TALLAHASSEE, Fla. – When the Roman Empire got tired of pirates terrorizing shipping lanes and nearly bringing the known world’s trade to a halt, it went after them hard.
Roman general Pompey reportedly took just 40 days to locate and wipe out the ships and crews that were preying on shipping. It has taken much, much longer for modern scientists to again find the pirates of the eastern Mediterranean.
Cheryl Ward, an anthropology professor at Florida State University, hopes she’s on the verge of locating some of the pirate ships that were a thorn in the side of the Romans 2,100 years ago.
Finding one or more them may help provide a unique window into what the larger world looked like at the time.
Ward is the main investigator in a major archaeological mission that will be trying this month to find evidence of the ships in the shallow water off the southern coast of Turkey.
The dream would be to actually locate one of their vessels, known as hemioliae – rowed ships that were the terror of the 1st century. Researchers know what they look like from Roman descriptions, but none has ever been found.
Ward and her colleagues hope to paint a picture of a different class of people than that of the Roman Empire, about which much is already known. That knowledge comes from what the educated, wealthy Romans left in written records and artifacts.
The pirates were the underclass.
“These were a bunch of unemployed guys,” Ward said Friday, preparing to leave for Turkey. “They turned to piracy. It was easy money.
“What’s the story of these people from what they left behind?”
First, her team has to find some remnants of their lives. “We would love to find a shipyard,” she said.
Ward will be exploring nearshore areas along the Turkish coast that used to be dry before erosion pushed back the shore. But she said she’d settle for parts of just one ship.
Pompey had 120,000 men and 270 ships looking for pirates. Ward has a few graduate students and some fellow researchers from a Turkish university.

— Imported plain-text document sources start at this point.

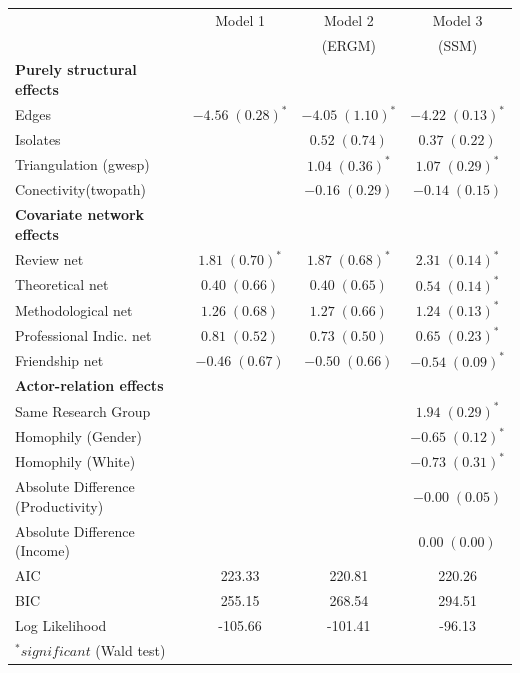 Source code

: \documentclass[a4paper, 12pt, openright, oneside, article, german, french, brazil, english]{abntex2}
\begin{document}
\begin{table}[!h]
{\begin{tabular}{l c c c }
\hline
 & Model 1 & Model 2 & Model 3 \\
 &         & (ERGM) & (SSM) \\
\hline
\textbf{Purely structural effects} & & & \\
Edges  				  & $-4.56 \; (0.28)^{*}$ & $-4.05 \; (1.10)^{*}$ & $-4.22 \; (0.13)^{*}$ \\
Isolates              &                         & $0.52 \; (0.74)$        & $0.37 \; (0.22)$        \\
Triangulation (gwesp) &                         & $1.04 \; (0.36)^{*}$   & $1.07 \; (0.29)^{*}$  \\
Conectivity(twopath)  &                         & $-0.16 \; (0.29)$       & $-0.14 \; (0.15)$       \\
\textbf{Covariate network effects} & & & \\
Review net            & $1.81 \; (0.70)^{*}$   & $1.87 \; (0.68)^{*}$   & $2.31 \; (0.14)^{*}$  \\
Theoretical net       & $0.40 \; (0.66)$        & $0.40 \; (0.65)$        & $0.54 \; (0.14)^{*}$  \\
Methodological net    & $1.26 \; (0.68)$        & $1.27 \; (0.66)$        & $1.24 \; (0.13)^{*}$  \\
Professional Indic. net & $0.81 \; (0.52)$        & $0.73 \; (0.50)$        & $0.65 \; (0.23)^{*}$   \\
Friendship net        & $-0.46 \; (0.67)$       & $-0.50 \; (0.66)$       & $-0.54 \; (0.09)^{*}$ \\
\textbf{Actor-relation effects} & & & \\
Same Research Group        &                         &                    & $1.94 \; (0.29)^{*}$  \\
Homophily (Gender)        &                         &                     & $-0.65 \; (0.12)^{*}$ \\
Homophily (White)         &                         &                     & $-0.73 \; (0.31)^{*}$   \\
Absolute Difference (Productivity) &            &                         & $-0.00 \; (0.05)$       \\
Absolute Difference (Income)       &            &                         & $0.00 \; (0.00)$        \\
\hline
AIC                   & 223.33                  & 220.81                  & 220.26                  \\
BIC                   & 255.15                  & 268.54                  & 294.51                  \\
Log Likelihood        & -105.66                 & -101.41                 & -96.13                  \\
\hline
\multicolumn{4}{l}{\scriptsize{$^*significant$ (Wald test)}}
\end{tabular}
}
{}
\end{table}
\end{document}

But the pirate project has become a big topic in the archaeological world and her work is part of a larger project. Researchers working on land also are studying the area of Turkey known as Cilicia – where many pirates were based.
Aside from the prospect of finding museum artifacts from the Roman era, Ward said contemporary man can learn a lot by studying societies of the past.

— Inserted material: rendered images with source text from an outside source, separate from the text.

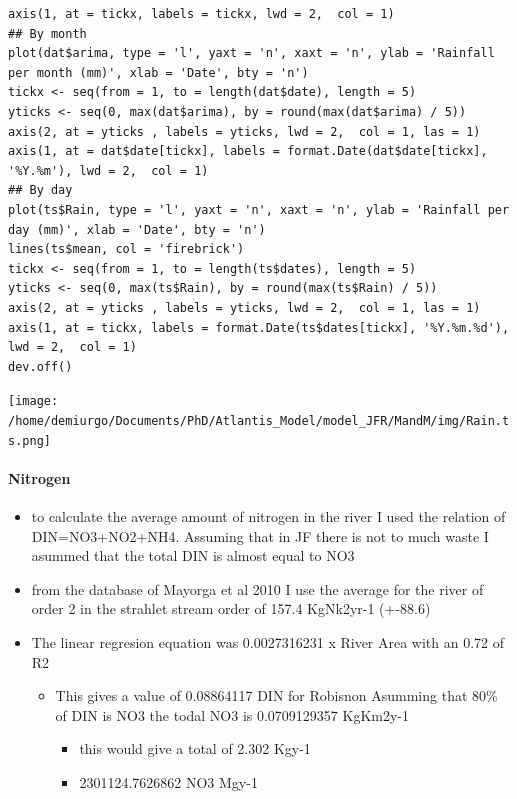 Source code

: \documentclass[11pt]{article}
\begin{document}
\begin{verbatim}
axis(1, at = tickx, labels = tickx, lwd = 2,  col = 1)
## By month
plot(dat$arima, type = 'l', yaxt = 'n', xaxt = 'n', ylab = 'Rainfall per month (mm)', xlab = 'Date', bty = 'n')
tickx <- seq(from = 1, to = length(dat$date), length = 5)
yticks <- seq(0, max(dat$arima), by = round(max(dat$arima) / 5))
axis(2, at = yticks , labels = yticks, lwd = 2,  col = 1, las = 1)
axis(1, at = dat$date[tickx], labels = format.Date(dat$date[tickx], '%Y.%m'), lwd = 2,  col = 1)
## By day
plot(ts$Rain, type = 'l', yaxt = 'n', xaxt = 'n', ylab = 'Rainfall per day (mm)', xlab = 'Date', bty = 'n')
lines(ts$mean, col = 'firebrick')
tickx <- seq(from = 1, to = length(ts$dates), length = 5)
yticks <- seq(0, max(ts$Rain), by = round(max(ts$Rain) / 5))
axis(2, at = yticks , labels = yticks, lwd = 2,  col = 1, las = 1)
axis(1, at = tickx, labels = format.Date(ts$dates[tickx], '%Y.%m.%d'), lwd = 2,  col = 1)
dev.off()
\end{verbatim}
     \texttt{[image: /home/demiurgo/Documents/PhD/Atlantis\_Model/model\_JFR/MandM/img/Rain.ts.png]}
\paragraph*{Nitrogen}
\label{sec-5-3-1-4}

\begin{itemize}
\item to calculate the average amount of nitrogen in the river I used the relation of DIN=NO3+NO2+NH4. Assuming that in JF there is not to much waste I asummed that the total DIN is almost equal to NO3
\item from the database of Mayorga et al 2010 I use the average for the river of order 2 in the strahlet stream order of 157.4 KgNk2yr-1 (+-88.6)
\item The linear regresion equation was 0.0027316231 x River Area with an 0.72 of R2
\begin{itemize}
\item This gives a value of 0.08864117 DIN for Robisnon Asumming that 80\% of DIN is NO3 the todal NO3 is 0.0709129357 KgKm2y-1
\begin{itemize}
\item this would give a total of 2.302 Kgy-1
\item 2301124.7626862 NO3 Mgy-1
\end{itemize}
\end{itemize}
\end{itemize}
\end{document}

“Archaeology is telling the story of environmental degradation, of the collapse of civilizations, of the rise of … new practices,” Ward said.
And there may be parallels to today’s global relations, said Meredith Marten, a graduate student working with Ward.
“If you can see how these people were subordinated or just kind of kept on the periphery, you can understand why these people would take such drastic measures,” Marten said.